### Work to complete
Nothing but the lines from the one containing "About Identity Types" through the one containing "You must use", both included, should be given again, each exactly as written below.

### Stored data
╭──

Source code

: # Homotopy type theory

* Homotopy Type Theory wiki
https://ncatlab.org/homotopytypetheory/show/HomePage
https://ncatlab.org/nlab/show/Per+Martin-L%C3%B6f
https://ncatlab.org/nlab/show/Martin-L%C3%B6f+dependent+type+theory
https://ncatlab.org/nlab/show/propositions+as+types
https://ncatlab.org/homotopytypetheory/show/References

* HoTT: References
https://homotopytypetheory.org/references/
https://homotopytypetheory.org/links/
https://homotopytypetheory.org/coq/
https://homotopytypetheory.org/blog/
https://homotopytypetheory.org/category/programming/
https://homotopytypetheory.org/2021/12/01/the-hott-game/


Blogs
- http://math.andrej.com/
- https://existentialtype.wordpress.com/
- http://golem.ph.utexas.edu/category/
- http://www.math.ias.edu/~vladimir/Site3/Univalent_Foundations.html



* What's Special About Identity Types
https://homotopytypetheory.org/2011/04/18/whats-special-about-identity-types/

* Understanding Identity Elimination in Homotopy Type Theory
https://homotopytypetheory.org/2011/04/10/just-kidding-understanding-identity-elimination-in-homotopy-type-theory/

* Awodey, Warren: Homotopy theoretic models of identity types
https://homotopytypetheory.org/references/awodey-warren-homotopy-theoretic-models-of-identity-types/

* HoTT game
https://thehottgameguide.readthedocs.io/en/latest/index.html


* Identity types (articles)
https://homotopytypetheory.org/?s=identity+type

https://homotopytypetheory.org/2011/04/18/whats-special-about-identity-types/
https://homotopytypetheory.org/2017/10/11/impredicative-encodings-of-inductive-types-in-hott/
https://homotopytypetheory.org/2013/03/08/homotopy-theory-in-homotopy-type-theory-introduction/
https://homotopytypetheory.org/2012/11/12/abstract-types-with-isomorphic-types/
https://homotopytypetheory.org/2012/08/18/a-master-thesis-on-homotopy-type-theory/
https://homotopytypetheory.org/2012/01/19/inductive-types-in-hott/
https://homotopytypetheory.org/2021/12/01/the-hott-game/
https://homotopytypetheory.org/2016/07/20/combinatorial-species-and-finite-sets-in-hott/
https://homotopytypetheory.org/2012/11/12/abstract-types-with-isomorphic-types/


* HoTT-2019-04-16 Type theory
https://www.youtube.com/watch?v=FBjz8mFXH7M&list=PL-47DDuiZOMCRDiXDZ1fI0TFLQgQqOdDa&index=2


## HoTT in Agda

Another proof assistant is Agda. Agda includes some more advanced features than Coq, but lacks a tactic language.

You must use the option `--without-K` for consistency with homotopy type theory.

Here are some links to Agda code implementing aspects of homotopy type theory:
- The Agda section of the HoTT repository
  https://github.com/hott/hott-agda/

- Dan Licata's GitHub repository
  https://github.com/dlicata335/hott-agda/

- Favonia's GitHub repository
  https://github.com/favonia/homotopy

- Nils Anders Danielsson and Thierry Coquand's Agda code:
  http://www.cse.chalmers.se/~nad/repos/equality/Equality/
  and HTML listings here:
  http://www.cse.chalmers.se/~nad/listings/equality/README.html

╰──

### Completed task
* What's Special About Identity Types
https://homotopytypetheory.org/2011/04/18/whats-special-about-identity-types/

* Understanding Identity Elimination in Homotopy Type Theory
https://homotopytypetheory.org/2011/04/10/just-kidding-understanding-identity-elimination-in-homotopy-type-theory/

* Awodey, Warren: Homotopy theoretic models of identity types
https://homotopytypetheory.org/references/awodey-warren-homotopy-theoretic-models-of-identity-types/

* HoTT game
https://thehottgameguide.readthedocs.io/en/latest/index.html


* Identity types (articles)
https://homotopytypetheory.org/?s=identity+type

https://homotopytypetheory.org/2011/04/18/whats-special-about-identity-types/
https://homotopytypetheory.org/2017/10/11/impredicative-encodings-of-inductive-types-in-hott/
https://homotopytypetheory.org/2013/03/08/homotopy-theory-in-homotopy-type-theory-introduction/
https://homotopytypetheory.org/2012/11/12/abstract-types-with-isomorphic-types/
https://homotopytypetheory.org/2012/08/18/a-master-thesis-on-homotopy-type-theory/
https://homotopytypetheory.org/2012/01/19/inductive-types-in-hott/
https://homotopytypetheory.org/2021/12/01/the-hott-game/
https://homotopytypetheory.org/2016/07/20/combinatorial-species-and-finite-sets-in-hott/
https://homotopytypetheory.org/2012/11/12/abstract-types-with-isomorphic-types/


* HoTT-2019-04-16 Type theory
https://www.youtube.com/watch?v=FBjz8mFXH7M&list=PL-47DDuiZOMCRDiXDZ1fI0TFLQgQqOdDa&index=2


## HoTT in Agda

Another proof assistant is Agda. Agda includes some more advanced features than Coq, but lacks a tactic language.

You must use the option `--without-K` for consistency with homotopy type theory.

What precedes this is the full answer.